Exercise. Pull out of the data below the stretch of lines bounded by the one containing "error (default 5)" and the one containing "- **note**: Requires Google", both bounds included, unchanged.

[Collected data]
=-=-=-=-=

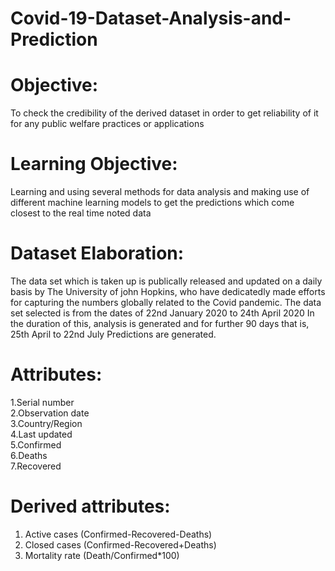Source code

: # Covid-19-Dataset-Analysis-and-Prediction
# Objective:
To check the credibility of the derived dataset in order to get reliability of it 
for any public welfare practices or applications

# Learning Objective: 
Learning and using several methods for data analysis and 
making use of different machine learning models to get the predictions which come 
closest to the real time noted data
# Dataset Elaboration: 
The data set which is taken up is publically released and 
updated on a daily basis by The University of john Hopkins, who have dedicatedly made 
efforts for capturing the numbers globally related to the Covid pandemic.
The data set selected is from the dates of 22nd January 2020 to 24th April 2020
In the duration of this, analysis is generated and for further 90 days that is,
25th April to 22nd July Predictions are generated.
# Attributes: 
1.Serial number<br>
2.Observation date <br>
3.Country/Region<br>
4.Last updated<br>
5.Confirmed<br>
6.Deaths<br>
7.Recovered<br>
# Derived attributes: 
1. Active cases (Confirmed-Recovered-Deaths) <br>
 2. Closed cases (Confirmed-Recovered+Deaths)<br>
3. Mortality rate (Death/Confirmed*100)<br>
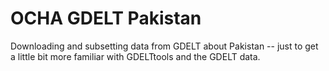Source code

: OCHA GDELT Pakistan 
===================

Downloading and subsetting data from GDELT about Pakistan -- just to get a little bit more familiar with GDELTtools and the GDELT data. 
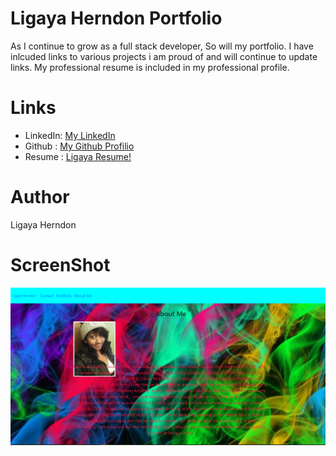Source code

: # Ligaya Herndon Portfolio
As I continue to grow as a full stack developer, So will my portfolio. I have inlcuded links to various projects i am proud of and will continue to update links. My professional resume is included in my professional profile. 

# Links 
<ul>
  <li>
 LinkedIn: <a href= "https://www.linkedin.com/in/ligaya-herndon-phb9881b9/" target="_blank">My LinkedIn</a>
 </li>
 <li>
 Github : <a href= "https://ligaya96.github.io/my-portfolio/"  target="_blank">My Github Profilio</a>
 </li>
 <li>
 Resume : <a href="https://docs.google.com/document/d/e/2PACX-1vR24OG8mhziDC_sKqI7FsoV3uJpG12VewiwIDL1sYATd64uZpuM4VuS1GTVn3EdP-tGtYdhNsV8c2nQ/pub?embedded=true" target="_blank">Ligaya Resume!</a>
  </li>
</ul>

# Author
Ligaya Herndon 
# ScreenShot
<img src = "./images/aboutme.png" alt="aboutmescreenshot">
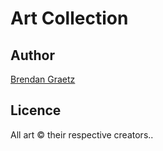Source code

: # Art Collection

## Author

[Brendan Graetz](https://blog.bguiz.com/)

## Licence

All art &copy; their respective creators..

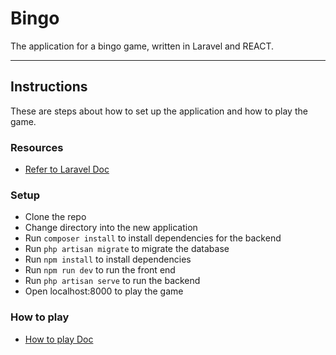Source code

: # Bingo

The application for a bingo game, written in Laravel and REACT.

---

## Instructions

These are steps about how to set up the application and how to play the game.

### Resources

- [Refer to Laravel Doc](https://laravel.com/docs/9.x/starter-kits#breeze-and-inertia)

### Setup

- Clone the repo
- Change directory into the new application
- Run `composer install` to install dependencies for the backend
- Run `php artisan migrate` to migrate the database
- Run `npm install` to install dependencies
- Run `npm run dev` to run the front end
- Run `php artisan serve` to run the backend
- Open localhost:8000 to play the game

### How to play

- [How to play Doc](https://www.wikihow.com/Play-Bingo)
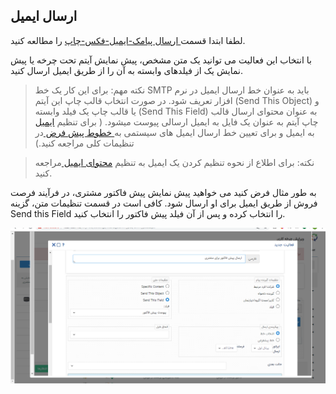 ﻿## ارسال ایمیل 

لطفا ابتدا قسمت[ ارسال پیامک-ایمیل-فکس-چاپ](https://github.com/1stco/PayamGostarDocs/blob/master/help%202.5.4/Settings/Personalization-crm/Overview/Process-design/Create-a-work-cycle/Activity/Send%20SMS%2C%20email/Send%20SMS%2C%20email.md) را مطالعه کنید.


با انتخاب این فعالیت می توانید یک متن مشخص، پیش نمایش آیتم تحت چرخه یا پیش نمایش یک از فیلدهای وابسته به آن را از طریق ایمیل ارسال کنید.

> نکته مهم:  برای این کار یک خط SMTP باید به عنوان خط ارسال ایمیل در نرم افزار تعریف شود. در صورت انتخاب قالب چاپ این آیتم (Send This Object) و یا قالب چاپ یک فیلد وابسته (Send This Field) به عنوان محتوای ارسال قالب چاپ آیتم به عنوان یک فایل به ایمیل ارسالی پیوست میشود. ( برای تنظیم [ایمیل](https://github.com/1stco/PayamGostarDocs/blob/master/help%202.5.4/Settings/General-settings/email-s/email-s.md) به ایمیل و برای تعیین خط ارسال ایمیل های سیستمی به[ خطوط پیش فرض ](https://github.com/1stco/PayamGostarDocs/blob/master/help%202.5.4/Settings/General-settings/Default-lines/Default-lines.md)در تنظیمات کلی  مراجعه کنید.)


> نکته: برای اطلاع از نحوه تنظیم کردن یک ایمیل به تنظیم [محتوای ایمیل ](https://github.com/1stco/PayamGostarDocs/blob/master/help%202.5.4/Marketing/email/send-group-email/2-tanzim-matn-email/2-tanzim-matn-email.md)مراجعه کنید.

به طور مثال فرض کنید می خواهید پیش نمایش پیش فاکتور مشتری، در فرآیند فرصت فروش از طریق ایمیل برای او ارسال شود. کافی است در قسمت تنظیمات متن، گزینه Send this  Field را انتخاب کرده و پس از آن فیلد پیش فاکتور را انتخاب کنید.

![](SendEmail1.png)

=-=-=-=-=

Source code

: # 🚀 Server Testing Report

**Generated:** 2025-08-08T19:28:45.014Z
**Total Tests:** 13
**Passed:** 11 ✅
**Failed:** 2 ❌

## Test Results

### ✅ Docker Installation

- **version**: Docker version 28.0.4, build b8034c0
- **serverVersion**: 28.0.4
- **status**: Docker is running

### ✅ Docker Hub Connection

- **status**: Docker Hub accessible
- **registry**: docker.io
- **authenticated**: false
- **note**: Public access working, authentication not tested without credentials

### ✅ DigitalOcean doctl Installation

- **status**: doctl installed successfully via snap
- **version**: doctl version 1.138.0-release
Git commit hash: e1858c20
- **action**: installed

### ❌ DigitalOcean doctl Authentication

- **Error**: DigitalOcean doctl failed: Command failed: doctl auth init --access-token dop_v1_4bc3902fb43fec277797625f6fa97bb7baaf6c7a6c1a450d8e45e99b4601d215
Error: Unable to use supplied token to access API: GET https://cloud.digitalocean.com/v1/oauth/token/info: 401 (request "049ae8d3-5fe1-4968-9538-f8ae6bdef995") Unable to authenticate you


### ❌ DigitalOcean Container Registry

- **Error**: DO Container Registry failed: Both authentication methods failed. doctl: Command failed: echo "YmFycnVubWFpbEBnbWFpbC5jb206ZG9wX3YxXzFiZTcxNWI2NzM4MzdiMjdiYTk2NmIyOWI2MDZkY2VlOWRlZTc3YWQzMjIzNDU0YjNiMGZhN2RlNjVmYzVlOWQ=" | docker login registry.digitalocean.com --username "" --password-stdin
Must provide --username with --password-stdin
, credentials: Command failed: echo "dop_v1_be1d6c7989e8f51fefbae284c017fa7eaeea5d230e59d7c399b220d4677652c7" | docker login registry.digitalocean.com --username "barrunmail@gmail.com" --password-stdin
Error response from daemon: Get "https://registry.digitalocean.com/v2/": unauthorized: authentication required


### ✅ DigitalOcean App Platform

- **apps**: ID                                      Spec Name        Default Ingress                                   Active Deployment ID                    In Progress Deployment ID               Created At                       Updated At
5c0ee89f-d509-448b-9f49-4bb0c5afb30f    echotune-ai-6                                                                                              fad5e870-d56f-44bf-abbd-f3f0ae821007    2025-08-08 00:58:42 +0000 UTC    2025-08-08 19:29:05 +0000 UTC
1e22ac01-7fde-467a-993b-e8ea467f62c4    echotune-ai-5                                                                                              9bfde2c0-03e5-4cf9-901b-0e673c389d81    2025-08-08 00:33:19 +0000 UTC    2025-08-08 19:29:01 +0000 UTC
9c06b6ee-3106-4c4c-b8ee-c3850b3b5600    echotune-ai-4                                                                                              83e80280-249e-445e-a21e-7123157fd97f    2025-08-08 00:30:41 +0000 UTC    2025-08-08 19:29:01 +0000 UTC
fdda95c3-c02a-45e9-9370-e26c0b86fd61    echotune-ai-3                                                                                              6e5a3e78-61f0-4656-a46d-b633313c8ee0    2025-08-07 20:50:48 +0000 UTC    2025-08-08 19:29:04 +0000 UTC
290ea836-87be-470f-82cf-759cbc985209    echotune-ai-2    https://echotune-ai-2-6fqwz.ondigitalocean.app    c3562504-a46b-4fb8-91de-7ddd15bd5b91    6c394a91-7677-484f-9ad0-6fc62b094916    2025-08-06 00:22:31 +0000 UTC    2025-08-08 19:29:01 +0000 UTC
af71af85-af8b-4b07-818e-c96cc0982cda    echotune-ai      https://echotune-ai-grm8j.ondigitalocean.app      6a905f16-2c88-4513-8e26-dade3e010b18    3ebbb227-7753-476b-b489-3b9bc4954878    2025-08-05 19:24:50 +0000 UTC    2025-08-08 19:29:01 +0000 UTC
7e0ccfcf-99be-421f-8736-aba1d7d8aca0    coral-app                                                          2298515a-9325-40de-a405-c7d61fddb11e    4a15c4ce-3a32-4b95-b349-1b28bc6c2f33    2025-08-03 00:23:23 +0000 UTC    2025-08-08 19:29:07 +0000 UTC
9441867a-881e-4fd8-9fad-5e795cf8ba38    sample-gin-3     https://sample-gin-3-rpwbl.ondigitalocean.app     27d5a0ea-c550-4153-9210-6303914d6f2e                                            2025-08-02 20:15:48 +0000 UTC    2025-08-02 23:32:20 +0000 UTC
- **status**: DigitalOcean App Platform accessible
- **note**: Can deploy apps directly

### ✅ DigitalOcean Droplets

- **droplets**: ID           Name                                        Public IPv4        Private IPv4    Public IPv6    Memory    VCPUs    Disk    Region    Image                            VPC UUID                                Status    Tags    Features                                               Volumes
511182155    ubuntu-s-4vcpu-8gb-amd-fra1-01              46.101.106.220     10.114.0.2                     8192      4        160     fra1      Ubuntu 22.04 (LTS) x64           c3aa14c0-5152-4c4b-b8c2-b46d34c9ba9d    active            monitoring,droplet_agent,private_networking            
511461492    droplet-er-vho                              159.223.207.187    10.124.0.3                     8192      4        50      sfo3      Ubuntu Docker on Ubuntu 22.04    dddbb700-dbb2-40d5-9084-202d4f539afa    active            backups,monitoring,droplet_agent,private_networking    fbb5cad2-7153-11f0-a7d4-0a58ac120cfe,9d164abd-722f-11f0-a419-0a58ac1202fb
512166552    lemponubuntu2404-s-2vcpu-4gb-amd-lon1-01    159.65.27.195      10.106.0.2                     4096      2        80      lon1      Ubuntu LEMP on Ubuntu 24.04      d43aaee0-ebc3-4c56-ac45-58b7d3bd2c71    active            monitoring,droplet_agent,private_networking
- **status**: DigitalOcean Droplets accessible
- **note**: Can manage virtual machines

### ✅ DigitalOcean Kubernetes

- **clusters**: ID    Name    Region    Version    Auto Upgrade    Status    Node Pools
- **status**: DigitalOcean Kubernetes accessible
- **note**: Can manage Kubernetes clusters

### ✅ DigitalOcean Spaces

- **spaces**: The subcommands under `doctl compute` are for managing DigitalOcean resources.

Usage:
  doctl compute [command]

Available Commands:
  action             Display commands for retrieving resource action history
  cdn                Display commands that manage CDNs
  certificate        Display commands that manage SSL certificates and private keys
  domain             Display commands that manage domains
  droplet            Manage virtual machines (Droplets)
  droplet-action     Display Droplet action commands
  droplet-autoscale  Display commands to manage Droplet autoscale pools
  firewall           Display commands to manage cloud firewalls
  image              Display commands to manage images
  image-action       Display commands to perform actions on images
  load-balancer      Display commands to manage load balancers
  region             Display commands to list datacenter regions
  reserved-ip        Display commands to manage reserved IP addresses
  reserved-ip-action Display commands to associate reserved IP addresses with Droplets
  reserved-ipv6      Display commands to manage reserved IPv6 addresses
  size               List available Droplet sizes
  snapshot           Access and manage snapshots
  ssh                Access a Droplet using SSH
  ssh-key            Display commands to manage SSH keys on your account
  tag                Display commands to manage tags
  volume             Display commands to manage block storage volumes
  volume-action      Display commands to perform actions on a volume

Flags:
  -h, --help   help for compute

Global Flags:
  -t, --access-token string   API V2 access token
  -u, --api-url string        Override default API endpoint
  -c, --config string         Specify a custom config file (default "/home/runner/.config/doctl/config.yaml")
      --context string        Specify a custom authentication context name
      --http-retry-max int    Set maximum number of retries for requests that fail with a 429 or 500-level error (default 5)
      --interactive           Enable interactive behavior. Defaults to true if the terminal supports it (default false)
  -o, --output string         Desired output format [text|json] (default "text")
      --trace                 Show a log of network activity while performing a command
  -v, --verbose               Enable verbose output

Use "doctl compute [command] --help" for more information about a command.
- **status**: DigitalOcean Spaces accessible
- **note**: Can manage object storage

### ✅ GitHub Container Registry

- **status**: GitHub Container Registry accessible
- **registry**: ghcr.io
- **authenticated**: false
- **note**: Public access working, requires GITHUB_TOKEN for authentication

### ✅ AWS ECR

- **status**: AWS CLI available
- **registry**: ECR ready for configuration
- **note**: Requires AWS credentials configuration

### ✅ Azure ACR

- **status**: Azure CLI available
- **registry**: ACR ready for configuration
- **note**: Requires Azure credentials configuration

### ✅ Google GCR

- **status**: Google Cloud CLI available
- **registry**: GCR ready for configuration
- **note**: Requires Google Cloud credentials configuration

=-=-=-=-=

Answer section.
      --http-retry-max int    Set maximum number of retries for requests that fail with a 429 or 500-level error (default 5)
      --interactive           Enable interactive behavior. Defaults to true if the terminal supports it (default false)
  -o, --output string         Desired output format [text|json] (default "text")
      --trace                 Show a log of network activity while performing a command
  -v, --verbose               Enable verbose output

Use "doctl compute [command] --help" for more information about a command.
- **status**: DigitalOcean Spaces accessible
- **note**: Can manage object storage

### ✅ GitHub Container Registry

- **status**: GitHub Container Registry accessible
- **registry**: ghcr.io
- **authenticated**: false
- **note**: Public access working, requires GITHUB_TOKEN for authentication

### ✅ AWS ECR

- **status**: AWS CLI available
- **registry**: ECR ready for configuration
- **note**: Requires AWS credentials configuration

### ✅ Azure ACR

- **status**: Azure CLI available
- **registry**: ACR ready for configuration
- **note**: Requires Azure credentials configuration

### ✅ Google GCR

- **status**: Google Cloud CLI available
- **registry**: GCR ready for configuration
- **note**: Requires Google Cloud credentials configuration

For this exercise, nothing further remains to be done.